The ONS said upward pressure from gas and electricity prices pushed housing and household services inflation up by 0.6%.
But November's figures do not account for price rises by the remaining five of the "big six" energy providers which have imposed, or are set to impose, price increases of between 6% and 10.8%.
Increases in the price of fruit, bread and cereals also pushed up the CPI rate, the ONS said.
But a fall in the cost of transport was the biggest factor which kept the rate of inflation down.
Petrol prices fell by 3p to £1.35 per litre, while diesel dropped 1.5p to £1.42 per litre in November, the ONS said.
Today's figures also show that the rate of the Retail Prices Index (RPI), which includes housing costs, fell to 3% in November, down from 3.2% in October as transport costs and mortgage interest payments fell.
Steady inflation will be a relief for policymakers after a shock jump in October.
The rate increased to 2.7% from a three-year low of 2.2% in September.
Any increase in inflation would fuel speculation that the Bank of England will hold off from taking further action under its economy-boosting quantitative easing (QE) programme.
A Treasury spokeswoman said: "Inflation is nearly half of the 5.2% peak it reached last year.

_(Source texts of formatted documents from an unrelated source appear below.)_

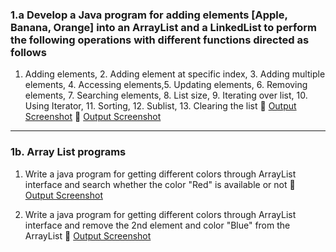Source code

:### 1.a  Develop a Java program for adding elements   \[Apple, Banana, Orange] into an ArrayList and a  LinkedList  to  perform the   following  operations  with  different  functions  directed  as follows

1. Adding elements,   2. Adding element at specific index, 3. Adding multiple elements, 4. Accessing elements,5. Updating elements, 6. Removing elements,  7. Searching elements,  8. List size, 9. Iterating over list, 10. Using Iterator,  11. Sorting, 12. Sublist,
   13. Clearing the list
🔗 [Output Screenshot](http://github.com/SurajKulal1/AdvancedJava/blob/main/Exp1-ListInterface/Screenshot%202025-05-20%20143610.png)
🔗 [Output Screenshot](https://github.com/SurajKulal1/AdvancedJava/blob/main/Exp1-ListInterface/Screenshot%202025-05-20%20143624.png)

--------------

### 1b.  Array List programs

1. Write a java program for getting different colors through ArrayList interface and search whether the color "Red" is available or not
🔗 [Output Screenshot](https://github.com/SurajKulal1/AdvancedJava/blob/main/Exp1-ListInterface/Screenshot%202025-05-20%20145235.png)

2. Write a java program for getting different colors through ArrayList interface and remove the 2nd element and color "Blue" from the ArrayList
   🔗 [Output Screenshot](https://github.com/SurajKulal1/AdvancedJava/blob/main/Exp1-ListInterface/Screenshot%202025-05-21%20003158.png)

"At the Autumn Statement, the Government took more action to help households with the cost of living including a further increase in the tax-free personal allowance and cancelling the fuel duty increase that was planned for January."
Samuel Tombs, an analyst at Capital Economics, said inflation looked set to hover between 2.5% and 3% for the best part of the next year, as further increases in utility and food prices kick in.
And with annual growth in average earnings at 1.3% in October, it means the squeeze on households' spending power will persist throughout 2013.
However, he added: "We have not lost faith in our view that the large amount of spare capacity in the economy will mean that inflation will eventually fall to a very low rate."
Unison general secretary Dave Prentis said the latest figures were the "lull before the storm".
He said: "Big increases in energy prices are set to hit in the new year and the cost of feeding a family just keeps on going up.
"More than a million public sector workers have not had a pay rise for three years and the value of their take home pay just keeps on going down," he added.
TUC general secretary Brendan Barber said the stubbornness of inflation, combined with poor wage growth, was putting real pressure on people's finances in the run up to Christmas.